- Romana Londi
Jetlag: Lullaby to the Tick of Two Clocks
En 2017, Romana Londi prend conscience chez elle que ses plantes meurent souvent. Elle réalise alors qu’elle les place là où il lui semble bon à elle de les placer et non là où la lumière les atteint et les touche.
Son travail est connecté au vivant au sens premier et physique parce qu’il est connecté à ses limites, à ce qui peine et disparaît.
JETLAG parle de nos corps et de leur incroyable vulnérabilité à leur environnement. Le phénomène du même nom est la rencontre de deux horloges — une intime et une universelle — qui lors d’un déplacement trop rapide viennent à divorcer l’une de l’autre, créant une rupture des rythmes. Ce phénomène de distorsion et de désorientation est à l’œuvre dans la nouvelle série de tableaux de Romana.
Le medium photochromatique qu’elle utilise sous forme de collages dans la peinture permet une transformation des couleurs au contact des UV et de la lumière mais aussi aux contacts des ombres qui s’y approchent et s’y couchent. À l’image de nos corps, le tableau capte et réagit à son contexte immédiat dans un mouvement performatif.
Dans ses compositions à l’origine abstraites, se détachent maintenant quelques éléments figuratifs, flottants et dissociés, une symbolique religieuse et de l’au-delà. Des os, des têtes, des étoiles, des drapés et des portes, la machinerie du corps à travers la figure de San Bartolomeo — si chère à Romana — écorché vif qui porte sa peau sur ses épaules, comme un fardeau ou un manteau.
Living outside of the body
Une représentation du Saint veille d’ailleurs à l’entrée de l’atelier de l’artiste à Rome. Les collages de plastiques photochromatiques sont alors des fenêtres qui font émerger la vie dans une impossibilité violente et puissante de la contenir. Elle est devenue folle. Des formes monstrueuses, dispersées, pulsantes envahissent les toiles.
La tête à l’envers, la tête en bas, la tête portée au sommet, la tête soumise à nos pieds.
Cette série d’œuvres intervient justement dans un désir de réparation et de reconnexion à soi, physique, psychique et relationnelle. Dans ces environnements bouleversés où la gravité s’inverse, se tenir debout se dissout dans se tenir coucher et conscientiser petit à petit les formes revient à faire apparaitre la puissance du vivant. Détermination. Endurance.

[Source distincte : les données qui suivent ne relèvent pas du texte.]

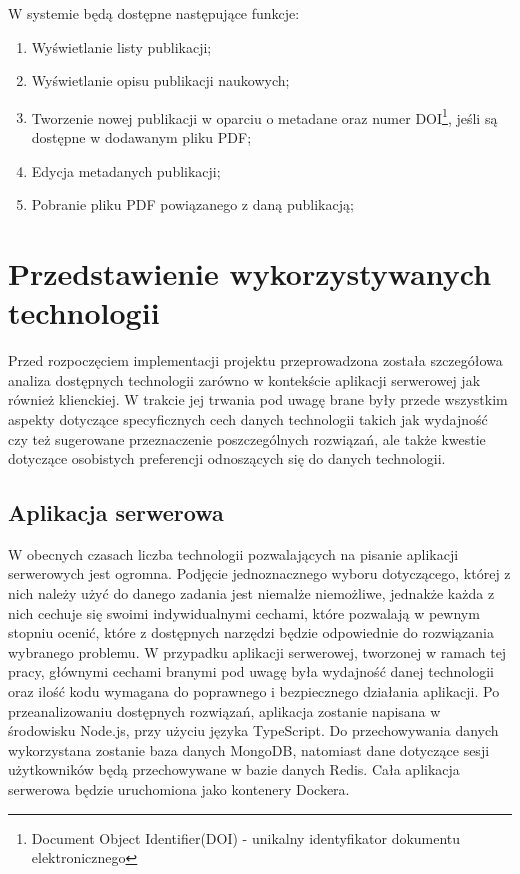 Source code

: \documentclass[a4paper,12pt,twoside,openany]{report}
\begin{document}
W systemie będą dostępne następujące funkcje:		
\begin{enumerate}
	\item Wyświetlanie listy publikacji;
	\item Wyświetlanie opisu publikacji naukowych;
	\item Tworzenie nowej publikacji w oparciu o metadane oraz numer DOI\footnote{Document Object Identifier(DOI) - unikalny identyfikator dokumentu elektronicznego }, jeśli są dostępne w dodawanym pliku PDF;
	\item Edycja metadanych publikacji;
	\item Pobranie pliku PDF powiązanego z daną publikacją;
\end{enumerate}
\chapter{Przedstawienie wykorzystywanych technologii}
Przed rozpoczęciem implementacji projektu przeprowadzona została szczegółowa analiza dostępnych technologii zarówno w kontekście aplikacji serwerowej jak również klienckiej. W trakcie jej trwania pod uwagę brane były przede wszystkim aspekty dotyczące specyficznych cech danych technologii takich jak wydajność czy też sugerowane przeznaczenie poszczególnych rozwiązań, ale także kwestie dotyczące osobistych preferencji odnoszących się do danych technologii. 
\section{Aplikacja serwerowa}
W obecnych czasach liczba technologii pozwalających na pisanie aplikacji serwerowych jest ogromna. Podjęcie jednoznacznego wyboru dotyczącego, której z nich należy użyć do danego zadania jest niemalże niemożliwe, jednakże każda z nich cechuje się swoimi indywidualnymi cechami, które pozwalają w pewnym stopniu ocenić, które z dostępnych narzędzi będzie odpowiednie do rozwiązania wybranego problemu. W przypadku aplikacji serwerowej, tworzonej w ramach tej pracy, głównymi cechami branymi pod uwagę była wydajność danej technologii oraz ilość kodu wymagana do poprawnego i bezpiecznego działania aplikacji. Po przeanalizowaniu dostępnych rozwiązań, aplikacja zostanie napisana w środowisku Node.js, przy użyciu języka TypeScript. Do przechowywania danych wykorzystana zostanie baza danych MongoDB, natomiast dane dotyczące sesji użytkowników będą przechowywane w bazie danych Redis. Cała aplikacja serwerowa będzie uruchomiona jako kontenery Dockera.
\end{document}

Les tableaux de Romana gardent en mémoire la vitalité et la mort, le commencement et la fin. Entre les deux, surgissent les fantômes du passé remués par les tempêtes d’une peinture qui perd ses repères. Avec Sacha Guedj Cohen, qui organise donc la première exposition personnelle de l’artiste à Paris, nous avons beaucoup échangé au moment de l’écriture de ce texte. Cette résurgence du passé dans le présent démantelé de la toile est liée à son environnement proche.
Elle convoque cette iconographie des croix et des gorgones, ce traitement des clairs-obscures à La Caravage, qui jaillissent du tableau comme de violents flashs de lumières personnifiés par le biais du pinceau de l’artiste. La composition devient une scène violente de théâtre dramatique à laquelle participe les personnages spectraux de Romana, pris dans un mouvement associé au clair-obscur qui disloque et brise les formes — consciente de l’héritage du Tintoretto.

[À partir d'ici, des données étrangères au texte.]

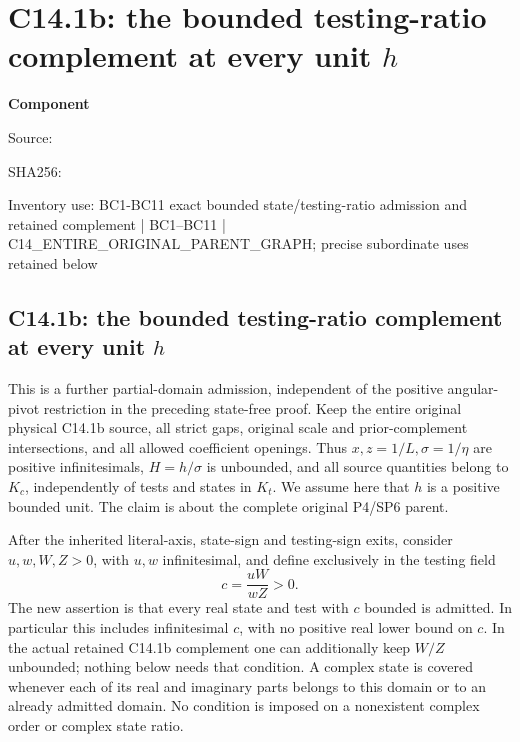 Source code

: \chapter{C14.1b: the bounded testing-ratio complement at every unit $h$}
\label{component:p5cd5fa89abcc}
\noindent\textbf{Component }\par
{\small\noindent Source: \par}
{\small\noindent SHA256: \par}
{\small\noindent Inventory use: BC1-BC11 exact bounded state/testing-ratio admission and retained complement | BC1--BC11 | C14\_\allowbreak{}ENTIRE\_\allowbreak{}ORIGINAL\_\allowbreak{}PARENT\_\allowbreak{}GRAPH; precise subordinate uses retained below\par}
\medskip
\section{C14.1b: the bounded testing-ratio complement at every unit $h$}
\label{p5cd5fa89abcc:sec:c141b-bounded-testing-ratio}

This is a further partial-domain admission, independent of the positive
angular-pivot restriction in the preceding state-free proof. Keep the
entire original physical C14.1b source, all strict gaps, original scale
and prior-complement intersections, and all allowed coefficient openings.
Thus $x,z=1/L,\sigma=1/\eta$ are positive infinitesimals, $H=h/\sigma$
is unbounded, and all source quantities belong to $K_c$, independently
of tests and states in $K_t$. We assume here that $h$ is a positive
bounded unit. The claim is about the complete original P4/SP6 parent.

After the inherited literal-axis, state-sign and testing-sign exits,
consider $u,w,W,Z>0$, with $u,w$ infinitesimal, and define exclusively
in the testing field
\[
                 c=\frac{uW}{wZ}>0.
                 \tag{BC1}
\]
The new assertion is that every real state and test with $c$ bounded
is admitted. In particular this includes infinitesimal $c$, with no
positive real lower bound on $c$. In the actual retained C14.1b
complement one can additionally keep $W/Z$ unbounded; nothing below
needs that condition. A complex state is covered whenever each of its
real and imaginary parts belongs to this domain or to an already
admitted domain. No condition is imposed on a nonexistent complex
order or complex state ratio.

Le travail de l’artiste est ainsi fait de temps qui se rentrent dedans. L’agitation à l’œuvre est autant un refus d’aller trop vite qu’un refus du fixe et de l’installé, une résistance à la linéarité des récits. À certains endroits, les lentilles photochromiques forment des planètes, des soleils, des horloges ou des yeux. Des fenêtres ou des yeux sur des mondes en cours qu’il faut prendre le temps d’embrasser. Une berceuse rythmée au son de deux horloges : Lullaby, to the tick of two clocks.
Texte d’exposition : Elisa Rigoulet
Pour « Jetlag: Lullaby to The Tick of Two Clocks », Romana Londi continue sa recherche sur l’expérience incarnée de l’altérité et de la transformation. Réalisée dans le cadre d’une collaboration exclusive avec Transitions Lenses et Luxottica Essilor, l’artiste présente une série limitée d’impressions photochromiques et de collages uniques de film photochromique et de peinture. En synchronie avec les lumière du soleil et donc avec la localisation géographique, la saison et l’heure, les travaux deviennent hybrides en rassemblant et synchronisant des réalités conflictuelles, défiant consciemment l’identité fixe, la politique et les récits au lieu de jouer avec des temporalités vibrantes.
Elle présente la lumière (la condition primaire invisible et toute-puissante de la vie sur terre) comme une expression de conscience et de danger. Ce qui émerge est une compréhension sublime de la sensibilité qui existe au-delà de notre domaine visuel connu, évoquant plutôt un état de conscience raréfié.
Romana Londi est diplômée du Central Saint Martin en 2009. Elle a récemment participé aux expositions suivantes: Planet B, Climate Change et The New Sublime, Venise, IT ‘I am the beat, Desire Nights, IMMA Museum, Dublin, IRL Gaia has a Thousand Names, Elgiz Museum, Istanbul, TR Mademoiselle, Centre Regional D’Art Contemporain, Sete, FR.